Deep down, Doris knew that her daughter had some undesirable traits, but she couldn’t admit it, not even to herself. When Bonny’s teacher complained that she led other children into trouble, Doris and Arnold believed she’d got it round the wrong way. Bonny’s many tall stories weren’t lies, but signs of ‘a vivid imagination’. When she refused food they never saw it as a ploy to gain attention, but as a reminder that she was ‘delicate’.
‘What about a sausage?’ Doris asked, sure Bonny sensed something was going on behind the scenes. ‘I had one put aside for Daddy, because he’s got the day off, but I’m sure he wouldn’t mind you having it.’
Bonny hesitated before replying. Her father always worked on Saturdays; if he had today off it had to be because of what they were talking about last night. Under the circumstances, it might be better to be more amenable.
‘I don’t want Daddy’s breakfast.’ Bonny made this sound rather noble. ‘I’ll eat the porridge.’
If Bonny were to be asked why she was so contrary with her mother, it was doubtful she’d be able to come up with any sensible answer. She knew she was loved, that she had everything any child could reasonably want, far more than most children on the Becontree estate had. Yet Bonny resented her parents. They didn’t allow her to play in the street or the park with other children. Her mother even met her outside the school gates at home time, despite living opposite. In the evenings she could hear other kids playing rounders on the school field until it was dark, but she had to be content with playing Snakes and Ladders with her mother or reading a book. These same kids teased her and called her ‘mummy’s girl’, and imitated the way Mrs Phillips tried to speak posh.

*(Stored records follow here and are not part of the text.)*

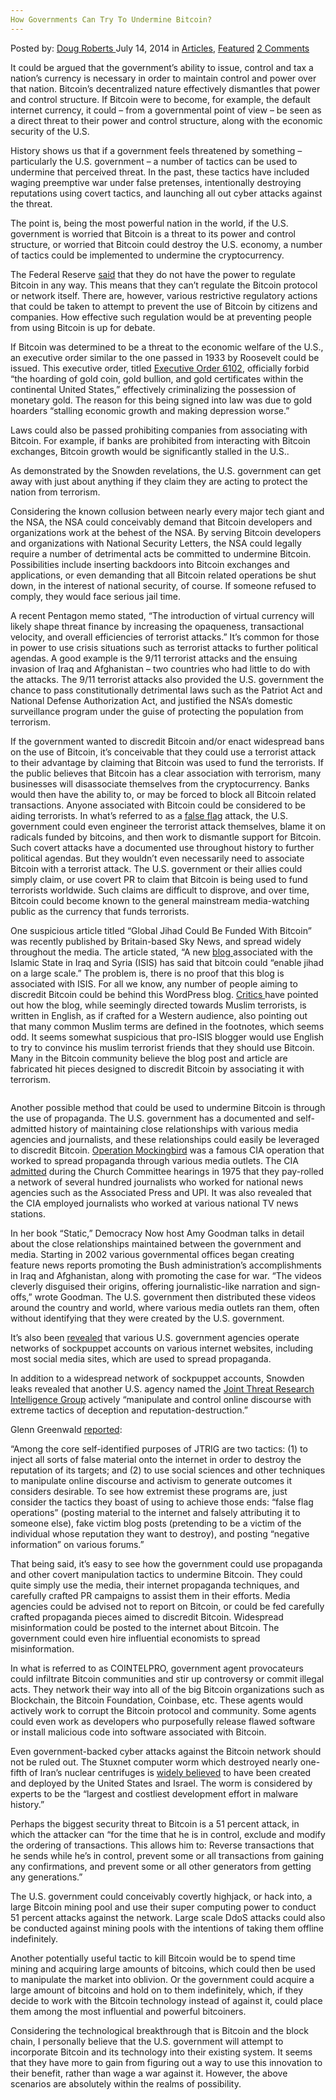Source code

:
 ```yaml
---
How Governments Can Try To Undermine Bitcoin?
---
```

<article class="post-listing post-6448 post type-post status-publish format-standard has-post-thumbnail hentry category-deepdot-news tag-bitcoins tag-undermining">
    <div class="post-inner">
    <p class="post-meta">
    <span>Posted by: <a href="https://www.deepdotweb.com/author/dougroberts/" title="">Doug Roberts </a></span>
    <span>July 14, 2014</span>
    <span>in <a href="https://www.deepdotweb.com/category/articles/" rel="category tag">Articles</a>, <a href="https://www.deepdotweb.com/category/deepdot-news/" rel="category tag">Featured</a></span>
    <span><a href="https://www.deepdotweb.com/2014/07/14/how-governments-can-try-to-undermine-bitcoin/#comments">2 Comments</a></span>
    </p>
    <div class="clear"></div>
    <div class="entry">
    <div class="im">
    <p style="margin-bottom: 0in;">It could be argued that the government&#8217;s ability to issue, control and tax a nation&#8217;s currency is necessary in order to maintain control and power over that nation. Bitcoin&#8217;s decentralized nature effectively dismantles that power and control structure. If Bitcoin were to become, for example, the default internet currency, it could – from a governmental point of view – be seen as a direct threat to their power and control structure, along with the economic security of the U.S.</p>
    <p style="margin-bottom: 0in;">History shows us that if a government feels threatened by something – particularly the U.S. government – a number of tactics can be used to undermine that perceived threat. In the past, these tactics have included waging preemptive war under false pretenses, intentionally destroying reputations using covert tactics, and launching all out cyber attacks against the threat.</p>
    <p style="margin-bottom: 0in;">The point is, being the most powerful nation in the world, if the U.S. government is worried that Bitcoin is a threat to its power and control structure, or worried that Bitcoin could destroy the U.S. economy, a number of tactics could be implemented to undermine the cryptocurrency.</p>
    <p style="margin-bottom: 0in;">The Federal Reserve <a href="http://www.usatoday.com/story/money/business/2014/02/27/yellen-bitcoin-senate-testimony/5872039/" target="_blank">said</a> that they do not have the power to regulate Bitcoin in any way. This means that they can&#8217;t regulate the Bitcoin protocol or network itself. There are, however, various restrictive regulatory actions that could be taken to attempt to prevent the use of Bitcoin by citizens and companies. How effective such regulation would be at preventing people from using Bitcoin is up for debate.</p>
    <p style="margin-bottom: 0in;">If Bitcoin was determined to be a threat to the economic welfare of the U.S., an executive order similar to the one passed in 1933 by Roosevelt could be issued. This executive order, titled <a href="http://en.wikipedia.org/wiki/Executive_Order_6102" target="_blank">Executive Order 6102</a>, officially forbid “the hoarding of gold coin, gold bullion, and gold certificates within the continental United States,” effectively criminalizing the possession of monetary gold. The reason for this being signed into law was due to gold hoarders “stalling economic growth and making depression worse.”</p>
    <p style="margin-bottom: 0in;">Laws could also be passed prohibiting companies from associating with Bitcoin. For example, if banks are prohibited from interacting with Bitcoin exchanges, Bitcoin growth would be significantly stalled in the U.S..</p>
    <p style="margin-bottom: 0in;">As demonstrated by the Snowden revelations, the U.S. government can get away with just about anything if they claim they are acting to protect the nation from terrorism.</p>
    <p style="margin-bottom: 0in;">Considering the known collusion between nearly every major tech giant and the NSA, the NSA could conceivably demand that Bitcoin developers and organizations work at the behest of the NSA. By serving Bitcoin developers and organizations with National Security Letters, the NSA could legally require a number of detrimental acts be committed to undermine Bitcoin. Possibilities include inserting backdoors into Bitcoin exchanges and applications, or even demanding that all Bitcoin related operations be shut down, in the interest of national security, of course. If someone refused to comply, they would face serious jail time.</p>
    <p style="margin-bottom: 0in;">A recent Pentagon memo stated, “The introduction of virtual currency will likely shape threat finance by increasing the opaqueness, transactional velocity, and overall efficiencies of terrorist attacks.” It&#8217;s common for those in power to use crisis situations such as terrorist attacks to further political agendas. A good example is the 9/11 terrorist attacks and the ensuing invasion of Iraq and Afghanistan – two countries who had little to do with the attacks. The 9/11 terrorist attacks also provided the U.S. government the chance to pass constitutionally detrimental laws such as the Patriot Act and National Defense Authorization Act, and justified the NSA&#8217;s domestic surveillance program under the guise of protecting the population from terrorism.</p>
    </div>
    <p style="margin-bottom: 0in;">If the government wanted to discredit Bitcoin and/or enact widespread bans on the use of Bitcoin, it&#8217;s conceivable that they could use a terrorist attack to their advantage by claiming that Bitcoin was used to fund the terrorists. If the public believes that Bitcoin has a clear association with terrorism, many businesses will disassociate themselves from the cryptocurrency. Banks would then have the ability to, or may be forced to block all Bitcoin related transactions. Anyone associated with Bitcoin could be considered to be aiding terrorists. In what&#8217;s referred to as a <a href="http://en.wikipedia.org/wiki/False_flag" target="_blank">false flag</a> attack, the U.S. government could even engineer the terrorist attack themselves, blame it on radicals funded by bitcoins, and then work to dismantle support for Bitcoin. Such covert attacks have a documented use throughout history to further political agendas. But they wouldn&#8217;t even necessarily need to associate Bitcoin with a terrorist attack. The U.S. government or their allies could simply claim, or use covert PR to claim that Bitcoin is being used to fund terrorists worldwide. Such claims are difficult to disprove, and over time, Bitcoin could become known to the general mainstream media-watching public as the currency that funds terrorists.</p>
    <p>One suspicious article titled &#8220;Global Jihad Could Be Funded With Bitcoin&#8221; was recently published by Britain-based Sky News, and spread widely throughout the media. The article stated, &#8220;A new <a href="https://alkhilafaharidat.files.wordpress.com/2014/07/btcedit-21.pdf" target="_blank">blog </a>associated with the Islamic State in Iraq and Syria (ISIS) has said that bitcoin could &#8220;enable jihad on a large scale.&#8221; The problem is, there is no proof that this blog is associated with ISIS. For all we know, any number of people aiming to discredit Bitcoin could be behind this WordPress blog. <a href="http://www.reddit.com/r/Bitcoin/comments/2a581y/the_isis_terrorist_bitcoin_piece_is_phony/" target="_blank">Critics </a>have pointed out how the blog, while seemingly directed towards Muslim terrorists, is written in English, as if crafted for a Western audience, also pointing out that many common Muslim terms are defined in the footnotes, which seems odd. It seems somewhat suspicious that pro-ISIS blogger would use English to try to convince his muslim terrorist friends that they should use Bitcoin. Many in the Bitcoin community believe the blog post and article are fabricated hit pieces designed to discredit Bitcoin by associating it with terrorism.</p>
    <div class="yj6qo ajU">
    <div id=":12c" class="ajR" tabindex="0" data-tooltip="Hide expanded content"><img class="ajT" src="https://ssl.gstatic.com/ui/v1/icons/mail/images/cleardot.gif" alt=""/></div>
    </div>
    <div class="im adL">
    <p style="margin-bottom: 0in;">Another possible method that could be used to undermine Bitcoin is through the use of propaganda. The U.S. government has a documented and self-admitted history of maintaining close relationships with various media agencies and journalists, and these relationships could easily be leveraged to discredit Bitcoin. <a href="http://en.wikipedia.org/wiki/Operation_Mockingbird" target="_blank">Operation Mockingbird</a> was a famous CIA operation that worked to spread propaganda through various media outlets. The CIA <a href="https://www.youtube.com/watch?v=cDCfTIapds0" target="_blank">admitted</a> during the Church Committee hearings in 1975 that they pay-rolled a network of several hundred journalists who worked for national news agencies such as the Associated Press and UPI. It was also revealed that the CIA employed journalists who worked at various national TV news stations.</p>
    <p style="margin-bottom: 0in;">In her book “Static,” Democracy Now host Amy Goodman talks in detail about the close relationships maintained between the government and media. Starting in 2002 various governmental offices began creating feature news reports promoting the Bush administration&#8217;s accomplishments in Iraq and Afghanistan, along with promoting the case for war. “The videos cleverly disguised their origins, offering journalistic-like narration and sign-offs,” wrote Goodman. The U.S. government then distributed these videos around the country and world, where various media outlets ran them, often without identifying that they were created by the U.S. government.</p>
    <p style="margin-bottom: 0in;">It&#8217;s also been <a href="http://www.theguardian.com/technology/2011/mar/17/us-spy-operation-social-networks" target="_blank">revealed</a> that various U.S. government agencies operate networks of sockpuppet accounts on various internet websites, including most social media sites, which are used to spread propaganda.</p>
    <p style="margin-bottom: 0in;">In addition to a widespread network of sockpuppet accounts, Snowden leaks revealed that another U.S. agency named the <a href="https://firstlook.org/theintercept/2014/02/24/jtrig-manipulation/" target="_blank">Joint Threat Research Intelligence Group</a> actively “manipulate and control online discourse with extreme tactics of deception and reputation-destruction.”</p>
    <p style="margin-bottom: 0in;">Glenn Greenwald <a href="https://firstlook.org/theintercept/2014/02/24/jtrig-manipulation/" target="_blank">reported</a>:</p>
    <p style="margin-bottom: 0in;">“Among the core self-identified purposes of JTRIG are two tactics: (1) to inject all sorts of false material onto the internet in order to destroy the reputation of its targets; and (2) to use social sciences and other techniques to manipulate online discourse and activism to generate outcomes it considers desirable. To see how extremist these programs are, just consider the tactics they boast of using to achieve those ends: “false flag operations” (posting material to the internet and falsely attributing it to someone else), fake victim blog posts (pretending to be a victim of the individual whose reputation they want to destroy), and posting “negative information” on various forums.”</p>
    <p style="margin-bottom: 0in;">That being said, it&#8217;s easy to see how the government could use propaganda and other covert manipulation tactics to undermine Bitcoin. They could quite simply use the media, their internet propaganda techniques, and carefully crafted PR campaigns to assist them in their efforts. Media agencies could be advised not to report on Bitcoin, or could be fed carefully crafted propaganda pieces aimed to discredit Bitcoin. Widespread misinformation could be posted to the internet about Bitcoin. The government could even hire influential economists to spread misinformation.</p>
    <p style="margin-bottom: 0in;">In what is referred to as COINTELPRO, government agent provocateurs could infiltrate Bitcoin communities and stir up controversy or commit illegal acts. They network their way into all of the big Bitcoin organizations such as Blockchain, the Bitcoin Foundation, Coinbase, etc. These agents would actively work to corrupt the Bitcoin protocol and community. Some agents could even work as developers who purposefully release flawed software or install malicious code into software associated with Bitcoin.</p>
    <p style="margin-bottom: 0in;">Even government-backed cyber attacks against the Bitcoin network should not be ruled out. The Stuxnet computer worm which destroyed nearly one-fifth of Iran&#8217;s nuclear centrifuges is <a href="http://en.wikipedia.org/wiki/Stuxnet#United_States" target="_blank">widely believed</a> to have been created and deployed by the United States and Israel. The worm is considered by experts to be the “largest and costliest development effort in malware history.”</p>
    <p style="margin-bottom: 0in;">Perhaps the biggest security threat to Bitcoin is a 51 percent attack, in which the attacker can “for the time that he is in control, exclude and modify the ordering of transactions. This allows him to: Reverse transactions that he sends while he&#8217;s in control, prevent some or all transactions from gaining any confirmations, and prevent some or all other generators from getting any generations.”</p>
    <p style="margin-bottom: 0in;">The U.S. government could conceivably covertly highjack, or hack into, a large Bitcoin mining pool and use their super computing power to conduct 51 percent attacks against the network. Large scale DdoS attacks could also be conducted against mining pools with the intentions of taking them offline indefinitely.</p>
    <p style="margin-bottom: 0in;">Another potentially useful tactic to kill Bitcoin would be to spend time mining and acquiring large amounts of bitcoins, which could then be used to manipulate the market into oblivion. Or the government could acquire a large amount of bitcoins and hold on to them indefinitely, which, if they decide to work with the Bitcoin technology instead of against it, could place them among the most influential and powerful bitcoiners.</p>
    <p style="margin-bottom: 0in;">Considering the technological breakthrough that is Bitcoin and the block chain, I personally believe that the U.S. government will attempt to incorporate Bitcoin and its technology into their existing system. It seems that they have more to gain from figuring out a way to use this innovation to their benefit, rather than wage a war against it. However, the above scenarios are absolutely within the realms of possibility.</p>
    </div>
    </div>
    <span style="display:none"><a href="https://www.deepdotweb.com/tag/bitcoins/" rel="tag">bitcoins</a> <a href="https://www.deepdotweb.com/tag/undermining/" rel="tag">undermining</a></span> <span style="display:none" class="updated">2014-07-14</span>
    <div style="display:none" class="vcard author" itemprop="author" itemscope itemtype="http://schema.org/Person"><strong class="fn" itemprop="name"><a href="https://www.deepdotweb.com/author/dougroberts/" title="Posts by Doug Roberts" rel="author">Doug Roberts</a></strong></div>
    </div>
</article>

At the same time, Bonny was getting glimpses of another world through her dancing lessons, and it seemed she was excluded from this one too. The girls at dancing had posh voices, their fathers collected them in smart cars, they spoke of ponies, parties and going to Brownie camp. Bonny had seen them look down their narrow noses at her mother’s worn coat and on more than one occasion she’d been asked what it was like to live on a council estate.
Bonny didn’t fit in either world. She didn’t want to be shabbily dressed with a snail trail under her nose and give up dancing so she could belong in Dagenham. Neither did she want to be like the prim goody-goodies of Romford with their swanky manners. But she hated being a misfit.
Today, though, Bonny’s behaviour was based on uncertainty. Although being sent away from home sounded exciting, she was frightened of the unknown.